Co-supervisor: Prof. Dermot O'Hare

Commercial partner: iuvantium

 

Developing new potent, safe and durable vaccine modalities is imperative in the face of pathogen outbreaks and future pandemics. Vaccine adjuvants are a potent platform that can satisfy this need. However, the best adjuvant compounds are proprietary, inaccessible to academic vaccine developers and to the wider research community. Moreover, due to our inadequate understanding of their mechanism of action, current adjuvants cannot be rationally tailored to fit different disease settings, presenting a major hindrance to designing formulations for successful clinical deployment. In particular, innate immune responses to vaccines are poorly described and largely neglected by vaccinologists. Yet these early events dictate the quality, strength and kinetics of the subsequent adaptive immunity, and ability to provide durable protection.
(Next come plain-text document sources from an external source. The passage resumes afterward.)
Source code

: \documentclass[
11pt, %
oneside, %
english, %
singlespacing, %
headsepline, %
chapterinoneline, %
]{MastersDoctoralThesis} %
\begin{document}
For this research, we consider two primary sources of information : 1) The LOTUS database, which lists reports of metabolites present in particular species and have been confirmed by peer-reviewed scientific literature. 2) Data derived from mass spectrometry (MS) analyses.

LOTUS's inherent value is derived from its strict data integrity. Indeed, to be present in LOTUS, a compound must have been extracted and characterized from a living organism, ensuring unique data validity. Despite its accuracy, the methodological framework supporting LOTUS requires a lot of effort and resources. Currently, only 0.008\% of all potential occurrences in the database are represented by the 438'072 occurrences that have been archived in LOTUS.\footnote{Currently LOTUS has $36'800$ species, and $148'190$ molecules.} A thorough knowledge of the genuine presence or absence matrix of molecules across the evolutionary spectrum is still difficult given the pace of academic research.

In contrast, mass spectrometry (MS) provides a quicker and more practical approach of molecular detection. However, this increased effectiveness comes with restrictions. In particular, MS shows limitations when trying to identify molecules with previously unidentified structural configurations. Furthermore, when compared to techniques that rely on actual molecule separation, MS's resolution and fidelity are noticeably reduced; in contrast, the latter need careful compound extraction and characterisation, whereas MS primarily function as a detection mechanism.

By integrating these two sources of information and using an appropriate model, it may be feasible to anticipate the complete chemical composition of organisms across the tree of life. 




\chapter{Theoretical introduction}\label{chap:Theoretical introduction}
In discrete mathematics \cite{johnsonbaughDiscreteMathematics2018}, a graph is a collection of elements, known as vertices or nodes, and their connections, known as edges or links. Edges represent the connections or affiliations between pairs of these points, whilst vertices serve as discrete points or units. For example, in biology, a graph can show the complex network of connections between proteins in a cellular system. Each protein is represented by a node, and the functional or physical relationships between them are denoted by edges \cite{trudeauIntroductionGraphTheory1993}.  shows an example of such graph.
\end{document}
For this iCASE studentship we partner with iuvantium, an Oxford-based start-up that is rationally designing and engineering novel inorganic compounds as vaccine adjuvants, in a cross-disciplinary approach to next generation vaccine design. The chemical composition of these compounds directly controls their immunological properties (Williams et al., JEM, 2014), with specific types of immune responses induced by tailoring physico-chemical properties, e.g. particle size and surface chemistry.
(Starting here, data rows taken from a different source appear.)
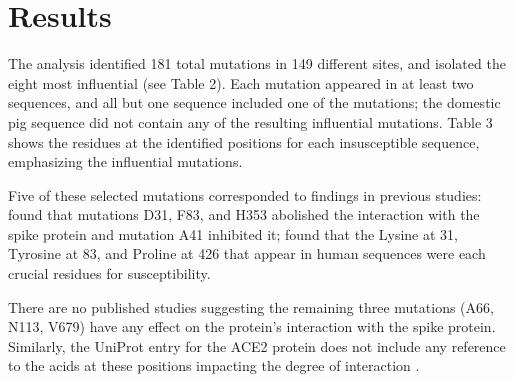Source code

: \section{Results}

The analysis identified 181 total mutations in 149 different sites, and isolated the eight most influential (see Table 2). Each mutation appeared in at least two sequences, and all but one sequence included one of the mutations; the domestic pig sequence did not contain any of the resulting influential mutations. Table 3 shows the residues at the identified positions for each insusceptible sequence, emphasizing the influential mutations.




Five of these selected mutations corresponded to findings in previous studies: \textcite{Li} found that mutations D31, F83, and H353 abolished the interaction with the spike protein and mutation A41 inhibited it; \textcite{Lee} found that the Lysine at 31, Tyrosine at 83, and Proline at 426 that appear in human sequences were each crucial residues for susceptibility.

There are no published studies suggesting the remaining three mutations (A66, N113, V679) have any effect on the protein's interaction with the spike protein. Similarly, the UniProt entry for the ACE2 protein does not include any reference to the acids at these positions impacting the degree of interaction \cite{UniProt}.


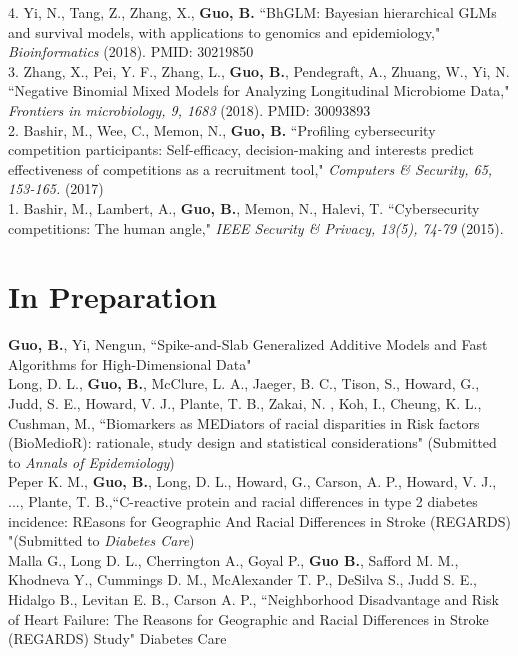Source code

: 4.  Yi, N., Tang, Z., Zhang, X., \textbf{Guo, B.}  ``BhGLM: Bayesian hierarchical GLMs and survival models, with applications to genomics and epidemiology," \textit{Bioinformatics} (2018). PMID: 30219850\\

3. Zhang, X., Pei, Y. F., Zhang, L., \textbf{Guo, B.}, Pendegraft, A., Zhuang, W., Yi, N. ``Negative Binomial Mixed Models for Analyzing Longitudinal Microbiome Data," \textit{Frontiers in microbiology, 9, 1683} (2018). PMID: 30093893\\

2. Bashir, M., Wee, C., Memon, N., \textbf{Guo, B.} ``Profiling cybersecurity competition participants: Self-efficacy, decision-making and interests predict effectiveness of competitions as a recruitment tool," \textit{Computers \& Security, 65, 153-165.} (2017)\\

1. Bashir, M., Lambert, A., \textbf{Guo, B.}, Memon, N., Halevi, T. ``Cybersecurity competitions: The human angle," \textit{IEEE Security \& Privacy, 13(5), 74-79} (2015).\\

\section{In Preparation}

\vspace{-3ex}

\textbf{Guo, B.}, Yi, Nengun, ``Spike-and-Slab Generalized Additive Models and Fast Algorithms for High-Dimensional Data"\\

Long, D. L., \textbf{Guo, B.}, McClure, L. A., Jaeger, B. C., Tison, S., Howard, G., Judd, S. E., Howard, V. J., Plante, T. B., Zakai, N. , Koh, I., Cheung, K. L., Cushman, M., ``Biomarkers as MEDiators of racial disparities in Risk factors (BioMedioR): rationale, study design and statistical considerations" (Submitted to \textit{Annals of Epidemiology})\\

Peper K. M., \textbf{Guo, B.}, Long, D. L., Howard, G., Carson, A. P., Howard, V. J., ..., Plante, T. B.,``C-reactive protein and racial differences in type 2 diabetes incidence: REasons for Geographic And Racial Differences in Stroke (REGARDS) "(Submitted to \textit{Diabetes Care})\\

Malla G., Long D. L., Cherrington A., Goyal P., \textbf{Guo B.}, Safford M. M., Khodneva Y., Cummings D. M., McAlexander T. P., DeSilva S., Judd S. E., Hidalgo B., Levitan E. B., Carson A. P., ``Neighborhood Disadvantage and Risk of Heart Failure: The Reasons for Geographic and Racial Differences in Stroke (REGARDS) Study" Diabetes Care\\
Using established in vitro and in vivo pre-clinical models, with SARS-CoV-2 Spike protein as antigen, the project will characterise in detail the innate and adaptive immune responses to an available library of inorganic modulators to establish parameters for further mechanistically informed adjuvant design. Adjuvant-induced signalling will be assessed in a range of innate immune cell types, and aligned with the ensuing adaptive responses in mice. Machine learning will be employed to iteratively improve adjuvant chemistry and morphology for improved performance. Vaccine efficacy will be determined using pseudo-virus neutralisation assays, to identify the most promising compounds for further clinical development.

This cross-disciplinary project offers the candidate the unique opportunity to get trained across a range of disciplines, from inorganic chemistry to cellular and systemic immunology, and the prospect to experience creative research at an immunobiology start-up in addition to the mechanistically informed approach to rational vaccine design at the Jenner Institute.